Earlier adopters of scrubbers are expanding the installations onto their entire fleet, says KR senior surveyor Hyun-Tae Kim SHIPOWNERS have increasingly opted for scrubbers to meet the 2020 sulphur regulations when ordering new tonnage, according to the Korean Register.

More than 60% of the newbuildings, or about 90 units, placed at South Korean shipyards for the first half of this year included scrubbers. This represented a sharp rise compared with a share of only 25% between 2016 and 2017, Hyun-Tae Kim, senior surveyor for the Korean Register, told a seminar in Singapore on Thursday.

Most of the scrubbers were fitted on bigger vessels, such as very large crude carriers, but installations on middle range tankers have also increased, he noted. Yard capacity remained a challenge, as the early adopters — such as the cruise lines — who started to use scrubbers as early as 2009, are now expanding to install the devices to their entire fleets. “If they had a lot of trouble in the operation of scrubber systems, they would not extend the installation of scrubbers to the rest of their fleet,” Mr Kim said. “It looks likely that more shipowners will opt for scrubber technology to remove sulphur from the fuel when it is burned as uncertainty remains about low-sulphur fuel oil availability and potential operational complications.” Mr Kim pointed out that there was no guarantee of being able to buy identical types of low-sulphur fuels at different locations, which could lead to problems when the fuels were blended.
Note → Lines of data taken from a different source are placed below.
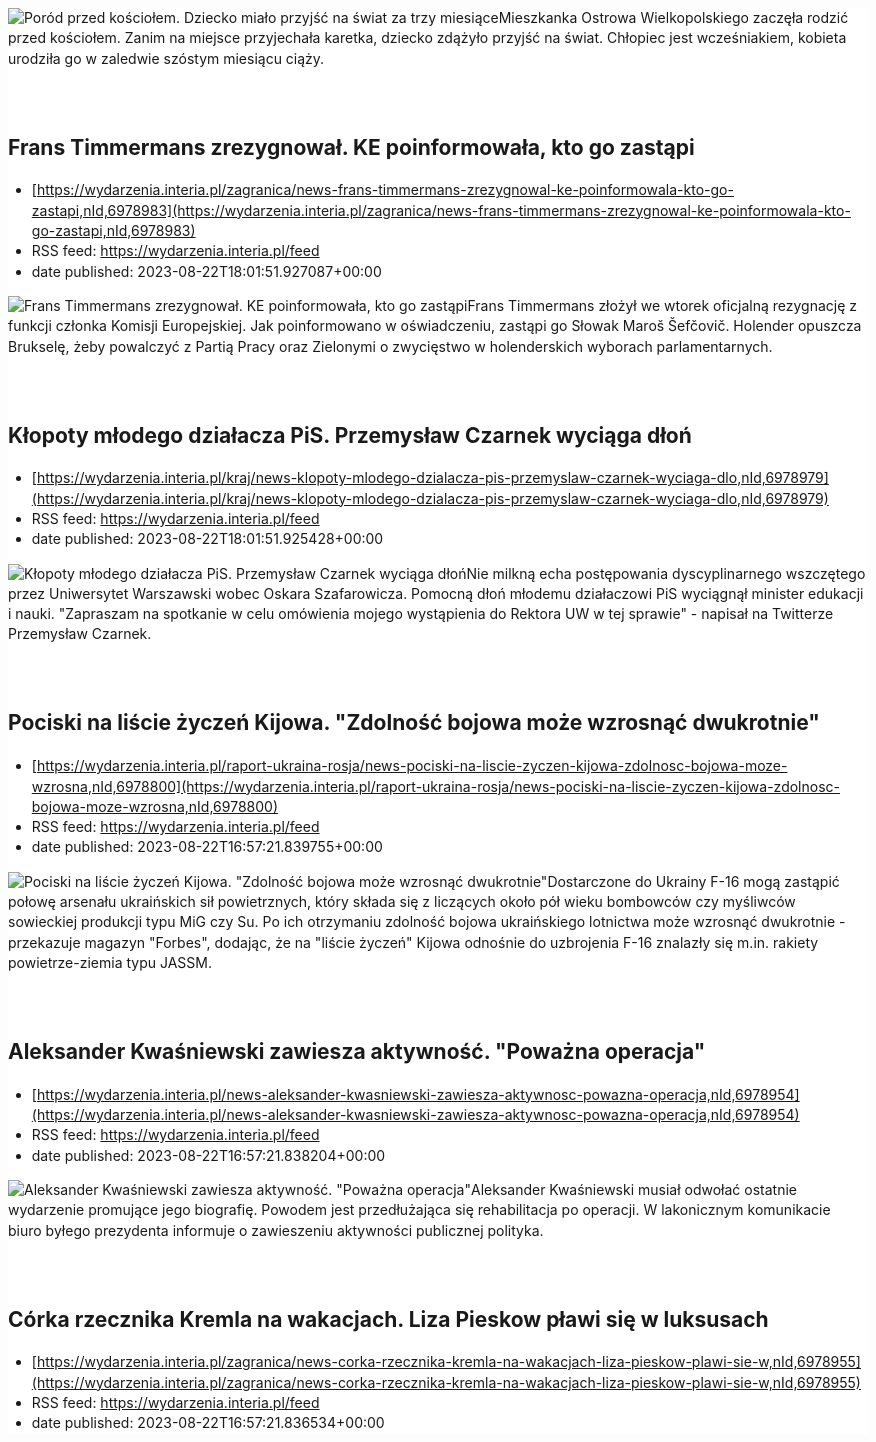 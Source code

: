 <p><a href="https://wydarzenia.interia.pl/wielkopolskie/news-porod-przed-kosciolem-dziecko-mialo-przyjsc-na-swiat-za-trzy,nId,6978980"><img align="left" alt="Poród przed kościołem. Dziecko miało przyjść na świat za trzy miesiące" src="https://i.iplsc.com/porod-przed-kosciolem-dziecko-mialo-przyjsc-na-swiat-za-trzy/000HKHBQDRO6UOXP-C321.jpg" /></a>Mieszkanka Ostrowa Wielkopolskiego zaczęła rodzić przed kościołem. Zanim na miejsce przyjechała karetka, dziecko zdążyło przyjść na świat. Chłopiec jest wcześniakiem, kobieta urodziła go w zaledwie szóstym miesiącu ciąży.</p><br clear="all" />

## Frans Timmermans zrezygnował. KE poinformowała, kto go zastąpi
 - [https://wydarzenia.interia.pl/zagranica/news-frans-timmermans-zrezygnowal-ke-poinformowala-kto-go-zastapi,nId,6978983](https://wydarzenia.interia.pl/zagranica/news-frans-timmermans-zrezygnowal-ke-poinformowala-kto-go-zastapi,nId,6978983)
 - RSS feed: https://wydarzenia.interia.pl/feed
 - date published: 2023-08-22T18:01:51.927087+00:00

<p><a href="https://wydarzenia.interia.pl/zagranica/news-frans-timmermans-zrezygnowal-ke-poinformowala-kto-go-zastapi,nId,6978983"><img align="left" alt="Frans Timmermans zrezygnował. KE poinformowała, kto go zastąpi" src="https://i.iplsc.com/frans-timmermans-zrezygnowal-ke-poinformowala-kto-go-zastapi/000HKHBRVFIAYXTE-C321.jpg" /></a>Frans Timmermans złożył we wtorek oficjalną rezygnację z funkcji członka Komisji Europejskiej. Jak poinformowano w oświadczeniu, zastąpi go Słowak Maroš Šefčovič. Holender opuszcza Brukselę, żeby powalczyć z Partią Pracy oraz Zielonymi o zwycięstwo w holenderskich wyborach parlamentarnych. </p><br clear="all" />

## Kłopoty młodego działacza PiS. Przemysław Czarnek wyciąga dłoń
 - [https://wydarzenia.interia.pl/kraj/news-klopoty-mlodego-dzialacza-pis-przemyslaw-czarnek-wyciaga-dlo,nId,6978979](https://wydarzenia.interia.pl/kraj/news-klopoty-mlodego-dzialacza-pis-przemyslaw-czarnek-wyciaga-dlo,nId,6978979)
 - RSS feed: https://wydarzenia.interia.pl/feed
 - date published: 2023-08-22T18:01:51.925428+00:00

<p><a href="https://wydarzenia.interia.pl/kraj/news-klopoty-mlodego-dzialacza-pis-przemyslaw-czarnek-wyciaga-dlo,nId,6978979"><img align="left" alt="Kłopoty młodego działacza PiS. Przemysław Czarnek wyciąga dłoń" src="https://i.iplsc.com/klopoty-mlodego-dzialacza-pis-przemyslaw-czarnek-wyciaga-dlo/000HKHDKXMAM9E8X-C321.jpg" /></a>Nie milkną echa postępowania dyscyplinarnego wszczętego przez Uniwersytet Warszawski wobec Oskara Szafarowicza. Pomocną dłoń młodemu działaczowi PiS wyciągnął minister edukacji i nauki. &quot;Zapraszam na spotkanie w celu omówienia mojego wystąpienia do Rektora UW w tej sprawie&quot; - napisał na Twitterze Przemysław Czarnek. </p><br clear="all" />

## Pociski na liście życzeń Kijowa. "Zdolność bojowa może wzrosnąć dwukrotnie"
 - [https://wydarzenia.interia.pl/raport-ukraina-rosja/news-pociski-na-liscie-zyczen-kijowa-zdolnosc-bojowa-moze-wzrosna,nId,6978800](https://wydarzenia.interia.pl/raport-ukraina-rosja/news-pociski-na-liscie-zyczen-kijowa-zdolnosc-bojowa-moze-wzrosna,nId,6978800)
 - RSS feed: https://wydarzenia.interia.pl/feed
 - date published: 2023-08-22T16:57:21.839755+00:00

<p><a href="https://wydarzenia.interia.pl/raport-ukraina-rosja/news-pociski-na-liscie-zyczen-kijowa-zdolnosc-bojowa-moze-wzrosna,nId,6978800"><img align="left" alt="Pociski na liście życzeń Kijowa. &quot;Zdolność bojowa może wzrosnąć dwukrotnie&quot;" src="https://i.iplsc.com/pociski-na-liscie-zyczen-kijowa-zdolnosc-bojowa-moze-wzrosna/000HKGW3IOWIUPYS-C321.jpg" /></a>Dostarczone do Ukrainy F-16 mogą zastąpić połowę arsenału ukraińskich sił powietrznych, który składa się z liczących około pół wieku bombowców czy myśliwców sowieckiej produkcji typu MiG czy Su. Po ich otrzymaniu zdolność bojowa ukraińskiego lotnictwa może wzrosnąć dwukrotnie - przekazuje magazyn &quot;Forbes&quot;, dodając, że na &quot;liście życzeń&quot; Kijowa odnośnie do uzbrojenia F-16 znalazły się m.in. rakiety powietrze-ziemia typu JASSM.</p><br clear="all" />

## Aleksander Kwaśniewski zawiesza aktywność. "Poważna operacja"
 - [https://wydarzenia.interia.pl/news-aleksander-kwasniewski-zawiesza-aktywnosc-powazna-operacja,nId,6978954](https://wydarzenia.interia.pl/news-aleksander-kwasniewski-zawiesza-aktywnosc-powazna-operacja,nId,6978954)
 - RSS feed: https://wydarzenia.interia.pl/feed
 - date published: 2023-08-22T16:57:21.838204+00:00

<p><a href="https://wydarzenia.interia.pl/news-aleksander-kwasniewski-zawiesza-aktywnosc-powazna-operacja,nId,6978954"><img align="left" alt="Aleksander Kwaśniewski zawiesza aktywność. &quot;Poważna operacja&quot; " src="https://i.iplsc.com/aleksander-kwasniewski-zawiesza-aktywnosc-powazna-operacja/000HKH87R48UKAPQ-C321.jpg" /></a>Aleksander Kwaśniewski musiał odwołać ostatnie wydarzenie promujące jego biografię. Powodem jest przedłużająca się rehabilitacja po operacji. W lakonicznym komunikacie biuro byłego prezydenta informuje o zawieszeniu aktywności publicznej polityka.</p><br clear="all" />

## Córka rzecznika Kremla na wakacjach. Liza Pieskow pławi się w luksusach
 - [https://wydarzenia.interia.pl/zagranica/news-corka-rzecznika-kremla-na-wakacjach-liza-pieskow-plawi-sie-w,nId,6978955](https://wydarzenia.interia.pl/zagranica/news-corka-rzecznika-kremla-na-wakacjach-liza-pieskow-plawi-sie-w,nId,6978955)
 - RSS feed: https://wydarzenia.interia.pl/feed
 - date published: 2023-08-22T16:57:21.836534+00:00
“There is not an international standard at the moment for low-sulphur fuel oil and although the International Maritime Organization has requested the International Organisation for Standardisation to develop this, it will not be ready until 2022.” Even if ships are allowed to use a non-compliant bunker when qualified fuels are not available at a port, the de-bunkering operation they will have to conduct when reverting back to compliance would also create issues, Mr Kim said.